Practical Significance of Standard Deviation
- Chebyshev's Theorem: At least (1 - \frac{1}{k^2}) of the data lies within (k) standard deviations.
- Example: (k = 2) yields 75% coverage.
- Normal distribution:
- 68% within ±1 standard deviation.
- 95% within ±2 standard deviations.
- 99.7% within ±3 standard deviations.
Z-Score
- Defined as ( \frac{x - \text{mean}}{\text{standard deviation}} ).
- Used to detect outliers (e.g., (z)-score > 3).
Percentiles and Quartiles
- Percentiles indicate position relative to a dataset.
- Quartiles:
- Q1 (25%), Q2 (Median, 50%), Q3 (75%).
- Interquartile Range (IQR): ( Q3 - Q1 ).
- Box Plot:
- Visual representation of data spread and outliers.
- Outliers lie outside "fence" values: ( Q1 - 1.5 \times IQR ) and ( Q3 + 1.5 \times IQR ).
Moments
- Moments describe shape of distribution.

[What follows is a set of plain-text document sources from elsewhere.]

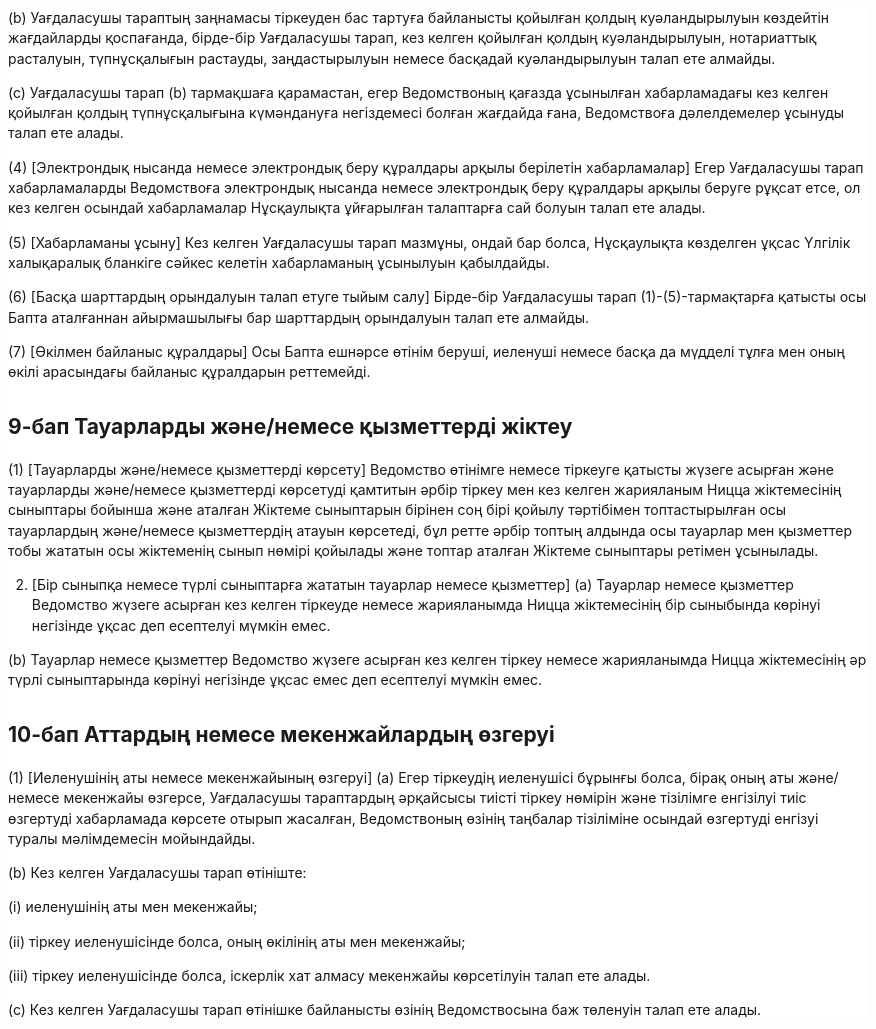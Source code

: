 (b) Уағдаласушы тараптың заңнамасы тіркеуден бас тартуға байланысты қойылған қолдың куәландырылуын көздейтін жағдайларды қоспағанда, бірде-бір Уағдаласушы тарап, кез келген қойылған қолдың куәландырылуын, нотариаттық расталуын, түпнұсқалығын растауды, заңдастырылуын немесе басқадай куәландырылуын талап ете алмайды.

(с) Уағдаласушы тарап (b) тармақшаға қарамастан, егер Ведомствоның қағазда ұсынылған хабарламадағы кез келген қойылған қолдың түпнұсқалығына күмәндануға негіздемесі болған жағдайда ғана, Ведомствоға дәлелдемелер ұсынуды талап ете алады.

(4) [Электрондық нысанда немесе электрондық беру құралдары арқылы берілетін хабарламалар] Егер Уағдаласушы тарап хабарламаларды Ведомствоға электрондық нысанда немесе электрондық беру құралдары арқылы беруге рұқсат етсе, ол кез келген осындай хабарламалар Нұсқаулықта ұйғарылған талаптарға сай болуын талап ете алады.

(5) [Хабарламаны ұсыну] Кез келген Уағдаласушы тарап мазмұны, ондай бар болса, Нұсқаулықта көзделген ұқсас Үлгілік халықаралық бланкіге сәйкес келетін хабарламаның ұсынылуын қабылдайды.

(6) [Басқа шарттардың орындалуын талап етуге тыйым салу] Бірде-бір Уағдаласушы тарап (1)-(5)-тармақтарға қатысты осы Бапта аталғаннан айырмашылығы бар шарттардың орындалуын талап ете алмайды.

(7) [Өкілмен байланыс құралдары] Осы Бапта ешнәрсе өтінім беруші, иеленуші немесе басқа да мүдделі тұлға мен оның өкілі арасындағы байланыс құралдарын реттемейді.

## 9-бап Тауарларды және/немесе қызметтерді жіктеу

(1) [Тауарларды және/немесе қызметтерді көрсету] Ведомство өтінімге немесе тіркеуге қатысты жүзеге асырған және тауарларды және/немесе қызметтерді көрсетуді қамтитын әрбір тіркеу мен кез келген жарияланым Ницца жіктемесінің сыныптары бойынша және аталған Жіктеме сыныптарын бірінен соң бірі қойылу тәртібімен топтастырылған осы тауарлардың және/немесе қызметтердің атауын көрсетеді, бұл ретте әрбір топтың алдында осы тауарлар мен қызметтер тобы жататын осы жіктеменің сынып нөмірі қойылады және топтар аталған Жіктеме сыныптары ретімен ұсынылады.

2. [Бір сыныпқа немесе түрлі сыныптарға жататын тауарлар немесе қызметтер] (а) Тауарлар немесе қызметтер Ведомство жүзеге асырған кез келген тіркеуде немесе жарияланымда Ницца жіктемесінің бір сыныбында көрінуі негізінде ұқсас деп есептелуі мүмкін емес.

(b) Тауарлар немесе қызметтер Ведомство жүзеге асырған кез келген тіркеу немесе жарияланымда Ницца жіктемесінің әр түрлі сыныптарында көрінуі негізінде ұқсас емес деп есептелуі мүмкін емес.

## 10-бап Аттардың немесе мекенжайлардың өзгеруі

(1) [Иеленушінің аты немесе мекенжайының өзгеруі] (а) Егер тіркеудің иеленушісі бұрынғы болса, бірақ оның аты және/немесе мекенжайы өзгерсе, Уағдаласушы тараптардың әрқайсысы тиісті тіркеу нөмірін және тізілімге енгізілуі тиіс өзгертуді хабарламада көрсете отырып жасалған, Ведомствоның өзінің таңбалар тізіліміне осындай өзгертуді енгізуі туралы мәлімдемесін мойындайды.

(b) Кез келген Уағдаласушы тарап өтініште:

(і) иеленушінің аты мен мекенжайы;

(іі) тіркеу иеленушісінде болса, оның өкілінің аты мен мекенжайы;

(ііі) тіркеу иеленушісінде болса, іскерлік хат алмасу мекенжайы көрсетілуін талап ете алады.

(c) Кез келген Уағдаласушы тарап өтінішке байланысты өзінің Ведомствосына баж төленуін талап ете алады.
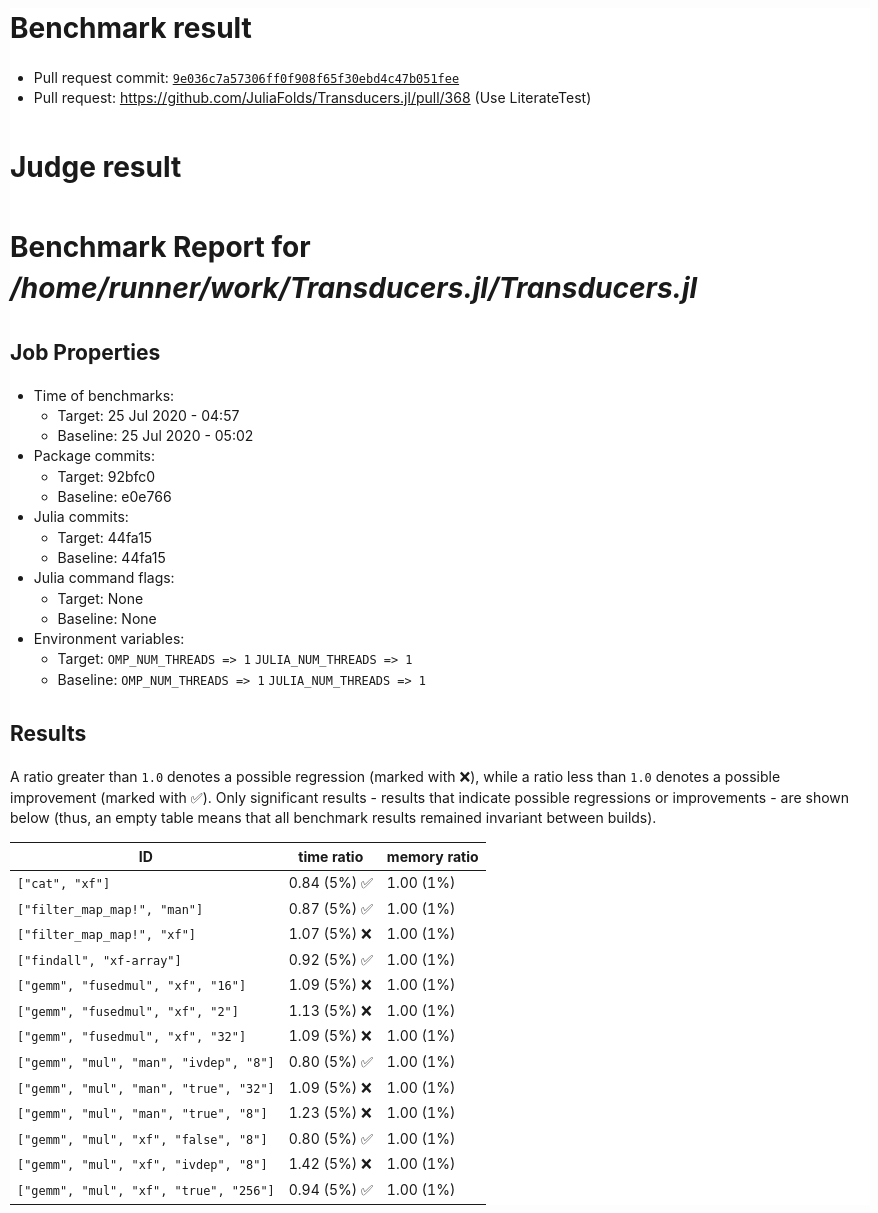 # Benchmark result

* Pull request commit: [`9e036c7a57306ff0f908f65f30ebd4c47b051fee`](https://github.com/JuliaFolds/Transducers.jl/commit/9e036c7a57306ff0f908f65f30ebd4c47b051fee)
* Pull request: <https://github.com/JuliaFolds/Transducers.jl/pull/368> (Use LiterateTest)

# Judge result
# Benchmark Report for */home/runner/work/Transducers.jl/Transducers.jl*

## Job Properties
* Time of benchmarks:
    - Target: 25 Jul 2020 - 04:57
    - Baseline: 25 Jul 2020 - 05:02
* Package commits:
    - Target: 92bfc0
    - Baseline: e0e766
* Julia commits:
    - Target: 44fa15
    - Baseline: 44fa15
* Julia command flags:
    - Target: None
    - Baseline: None
* Environment variables:
    - Target: `OMP_NUM_THREADS => 1` `JULIA_NUM_THREADS => 1`
    - Baseline: `OMP_NUM_THREADS => 1` `JULIA_NUM_THREADS => 1`

## Results
A ratio greater than `1.0` denotes a possible regression (marked with :x:), while a ratio less
than `1.0` denotes a possible improvement (marked with :white_check_mark:). Only significant results - results
that indicate possible regressions or improvements - are shown below (thus, an empty table means that all
benchmark results remained invariant between builds).

| ID                                       | time ratio                   | memory ratio |
|------------------------------------------|------------------------------|--------------|
| `["cat", "xf"]`                          | 0.84 (5%) :white_check_mark: |   1.00 (1%)  |
| `["filter_map_map!", "man"]`             | 0.87 (5%) :white_check_mark: |   1.00 (1%)  |
| `["filter_map_map!", "xf"]`              |                1.07 (5%) :x: |   1.00 (1%)  |
| `["findall", "xf-array"]`                | 0.92 (5%) :white_check_mark: |   1.00 (1%)  |
| `["gemm", "fusedmul", "xf", "16"]`       |                1.09 (5%) :x: |   1.00 (1%)  |
| `["gemm", "fusedmul", "xf", "2"]`        |                1.13 (5%) :x: |   1.00 (1%)  |
| `["gemm", "fusedmul", "xf", "32"]`       |                1.09 (5%) :x: |   1.00 (1%)  |
| `["gemm", "mul", "man", "ivdep", "8"]`   | 0.80 (5%) :white_check_mark: |   1.00 (1%)  |
| `["gemm", "mul", "man", "true", "32"]`   |                1.09 (5%) :x: |   1.00 (1%)  |
| `["gemm", "mul", "man", "true", "8"]`    |                1.23 (5%) :x: |   1.00 (1%)  |
| `["gemm", "mul", "xf", "false", "8"]`    | 0.80 (5%) :white_check_mark: |   1.00 (1%)  |
| `["gemm", "mul", "xf", "ivdep", "8"]`    |                1.42 (5%) :x: |   1.00 (1%)  |
| `["gemm", "mul", "xf", "true", "256"]`   | 0.94 (5%) :white_check_mark: |   1.00 (1%)  |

- Moment about zero: ( M_r^* = \frac{\sum y^r}{n} ).
- Moments about mean:
- First moment (mean): ( M_1 = 0 ).
- Second moment (variance): ( M_2 = \text{variance} ).
- Third moment (skewness): ( M_3 ).
Skewness
- Skewness ( A_3 = \frac{M_3}{M_2^{3/2}} ).
- Indicates asymmetry:
- A3 = 0 for symmetric distributions.
- A3 < 0 when distribution is skewed left.
- A3 > 0 when distribution is skewed right.
Example: Calculating Skewness
- Provided example with numeric data to calculate skewness.
- Noted that skewness indicates whether data is balanced around the mean.
Summary
- Discussed measures of dispersion, significance of standard deviation, z-scores, percentiles, quartiles, and moments.
- Skewness as a measure of asymmetry in data distribution.
Note: Always verify calculations and understand the implications of skewness and other statistical measures in data analysis.